Pull each line containing "following" out of the data and copy it.

══ MATERIAL SUPPLIED

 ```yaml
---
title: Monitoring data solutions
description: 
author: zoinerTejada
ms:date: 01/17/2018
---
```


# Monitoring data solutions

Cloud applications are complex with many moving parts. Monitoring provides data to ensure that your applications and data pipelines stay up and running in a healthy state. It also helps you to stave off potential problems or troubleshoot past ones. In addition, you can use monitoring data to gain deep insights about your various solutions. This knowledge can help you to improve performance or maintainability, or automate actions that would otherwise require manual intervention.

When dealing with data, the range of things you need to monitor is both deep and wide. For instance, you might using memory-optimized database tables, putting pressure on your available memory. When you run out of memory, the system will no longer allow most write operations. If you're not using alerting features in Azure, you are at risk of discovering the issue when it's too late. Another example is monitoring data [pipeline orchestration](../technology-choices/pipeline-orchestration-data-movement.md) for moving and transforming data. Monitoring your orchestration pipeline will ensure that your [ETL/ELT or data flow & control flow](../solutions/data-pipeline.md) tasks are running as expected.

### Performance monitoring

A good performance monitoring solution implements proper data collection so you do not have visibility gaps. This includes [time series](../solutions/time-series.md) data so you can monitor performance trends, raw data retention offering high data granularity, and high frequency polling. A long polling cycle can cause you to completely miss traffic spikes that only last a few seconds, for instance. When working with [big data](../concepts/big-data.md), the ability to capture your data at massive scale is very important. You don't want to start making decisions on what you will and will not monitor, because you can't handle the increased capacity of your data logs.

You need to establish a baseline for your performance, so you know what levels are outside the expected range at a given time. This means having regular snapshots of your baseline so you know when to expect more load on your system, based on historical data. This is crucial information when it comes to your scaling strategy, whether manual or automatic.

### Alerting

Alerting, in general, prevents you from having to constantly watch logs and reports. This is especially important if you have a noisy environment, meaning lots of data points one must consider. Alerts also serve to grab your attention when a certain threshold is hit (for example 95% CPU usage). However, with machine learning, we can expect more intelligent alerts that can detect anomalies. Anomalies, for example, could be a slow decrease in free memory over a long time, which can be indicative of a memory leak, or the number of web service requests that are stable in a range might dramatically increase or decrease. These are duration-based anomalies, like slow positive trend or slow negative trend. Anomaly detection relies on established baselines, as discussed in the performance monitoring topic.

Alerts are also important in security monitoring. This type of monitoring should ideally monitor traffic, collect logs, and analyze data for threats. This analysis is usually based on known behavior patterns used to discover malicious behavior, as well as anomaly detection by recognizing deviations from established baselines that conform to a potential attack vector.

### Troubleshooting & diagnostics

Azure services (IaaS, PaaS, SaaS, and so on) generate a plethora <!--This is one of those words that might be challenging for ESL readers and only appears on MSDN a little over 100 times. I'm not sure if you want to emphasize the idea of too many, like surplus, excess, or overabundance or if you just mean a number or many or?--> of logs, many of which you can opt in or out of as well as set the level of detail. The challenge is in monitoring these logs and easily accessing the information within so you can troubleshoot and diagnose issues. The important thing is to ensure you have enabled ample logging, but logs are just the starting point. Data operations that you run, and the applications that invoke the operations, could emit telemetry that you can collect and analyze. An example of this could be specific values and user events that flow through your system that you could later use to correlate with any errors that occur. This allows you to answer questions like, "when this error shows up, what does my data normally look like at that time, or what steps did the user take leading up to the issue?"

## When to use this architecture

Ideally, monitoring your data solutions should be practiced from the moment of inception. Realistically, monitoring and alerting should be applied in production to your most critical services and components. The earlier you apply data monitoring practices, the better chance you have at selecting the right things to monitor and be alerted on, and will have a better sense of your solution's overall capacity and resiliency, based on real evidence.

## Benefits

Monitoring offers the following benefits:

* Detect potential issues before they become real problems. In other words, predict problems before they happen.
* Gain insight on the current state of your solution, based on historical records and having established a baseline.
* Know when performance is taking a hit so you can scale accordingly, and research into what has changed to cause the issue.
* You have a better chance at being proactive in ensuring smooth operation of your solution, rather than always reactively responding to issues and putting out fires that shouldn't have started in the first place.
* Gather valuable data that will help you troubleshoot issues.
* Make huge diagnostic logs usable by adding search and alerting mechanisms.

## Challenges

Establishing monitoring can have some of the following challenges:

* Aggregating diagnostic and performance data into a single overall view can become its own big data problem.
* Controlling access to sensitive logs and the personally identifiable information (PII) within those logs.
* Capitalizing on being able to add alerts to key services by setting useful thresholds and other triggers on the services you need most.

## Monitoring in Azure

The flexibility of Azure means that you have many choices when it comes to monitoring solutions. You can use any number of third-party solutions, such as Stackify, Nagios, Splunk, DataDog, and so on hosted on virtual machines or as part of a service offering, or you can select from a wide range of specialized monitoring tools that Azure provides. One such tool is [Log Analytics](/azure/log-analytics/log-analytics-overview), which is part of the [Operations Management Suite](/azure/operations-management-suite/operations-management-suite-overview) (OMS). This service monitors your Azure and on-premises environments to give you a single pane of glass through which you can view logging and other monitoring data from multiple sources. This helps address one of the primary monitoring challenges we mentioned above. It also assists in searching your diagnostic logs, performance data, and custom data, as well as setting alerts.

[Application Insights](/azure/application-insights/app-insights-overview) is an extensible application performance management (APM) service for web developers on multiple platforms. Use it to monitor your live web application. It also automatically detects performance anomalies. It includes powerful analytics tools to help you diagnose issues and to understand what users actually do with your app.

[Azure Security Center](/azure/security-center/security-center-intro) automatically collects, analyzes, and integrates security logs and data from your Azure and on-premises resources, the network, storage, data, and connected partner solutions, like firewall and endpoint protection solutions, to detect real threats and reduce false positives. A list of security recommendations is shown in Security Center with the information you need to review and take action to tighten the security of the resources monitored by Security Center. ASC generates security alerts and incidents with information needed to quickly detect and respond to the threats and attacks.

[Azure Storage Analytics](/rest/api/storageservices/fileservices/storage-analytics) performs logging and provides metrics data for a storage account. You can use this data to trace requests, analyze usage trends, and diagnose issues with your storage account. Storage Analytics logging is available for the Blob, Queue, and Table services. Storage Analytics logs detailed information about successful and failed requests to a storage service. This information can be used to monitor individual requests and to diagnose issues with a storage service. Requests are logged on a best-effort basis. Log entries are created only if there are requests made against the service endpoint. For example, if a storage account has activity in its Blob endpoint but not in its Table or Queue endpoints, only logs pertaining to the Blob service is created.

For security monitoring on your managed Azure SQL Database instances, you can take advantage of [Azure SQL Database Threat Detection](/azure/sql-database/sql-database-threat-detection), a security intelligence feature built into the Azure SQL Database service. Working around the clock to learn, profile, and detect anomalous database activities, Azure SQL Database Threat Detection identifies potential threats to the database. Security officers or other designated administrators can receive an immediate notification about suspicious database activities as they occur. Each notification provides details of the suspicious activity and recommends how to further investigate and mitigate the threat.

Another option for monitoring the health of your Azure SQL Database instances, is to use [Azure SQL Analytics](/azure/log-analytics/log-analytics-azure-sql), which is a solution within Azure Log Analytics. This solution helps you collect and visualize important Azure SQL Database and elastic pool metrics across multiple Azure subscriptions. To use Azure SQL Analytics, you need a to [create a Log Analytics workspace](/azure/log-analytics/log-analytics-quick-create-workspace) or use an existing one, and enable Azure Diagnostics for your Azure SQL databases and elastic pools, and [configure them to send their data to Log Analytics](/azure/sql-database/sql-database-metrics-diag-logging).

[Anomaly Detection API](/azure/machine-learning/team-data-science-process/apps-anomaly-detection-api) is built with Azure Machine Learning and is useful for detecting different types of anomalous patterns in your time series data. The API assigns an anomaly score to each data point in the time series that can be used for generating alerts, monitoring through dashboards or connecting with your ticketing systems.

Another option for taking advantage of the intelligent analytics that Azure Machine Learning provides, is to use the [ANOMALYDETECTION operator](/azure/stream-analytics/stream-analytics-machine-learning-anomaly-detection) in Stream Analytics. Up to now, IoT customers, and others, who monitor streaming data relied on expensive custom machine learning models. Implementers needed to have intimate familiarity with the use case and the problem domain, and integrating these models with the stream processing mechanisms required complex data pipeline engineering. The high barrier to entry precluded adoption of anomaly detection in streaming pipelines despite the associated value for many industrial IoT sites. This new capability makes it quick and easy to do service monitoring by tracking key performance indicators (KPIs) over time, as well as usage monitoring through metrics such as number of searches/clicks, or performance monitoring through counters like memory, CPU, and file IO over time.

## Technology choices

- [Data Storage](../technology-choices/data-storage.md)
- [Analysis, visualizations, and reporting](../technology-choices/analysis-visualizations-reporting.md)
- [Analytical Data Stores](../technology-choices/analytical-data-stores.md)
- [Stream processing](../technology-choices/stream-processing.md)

════

» TASK RESULT:
Monitoring offers the following benefits:
Establishing monitoring can have some of the following challenges:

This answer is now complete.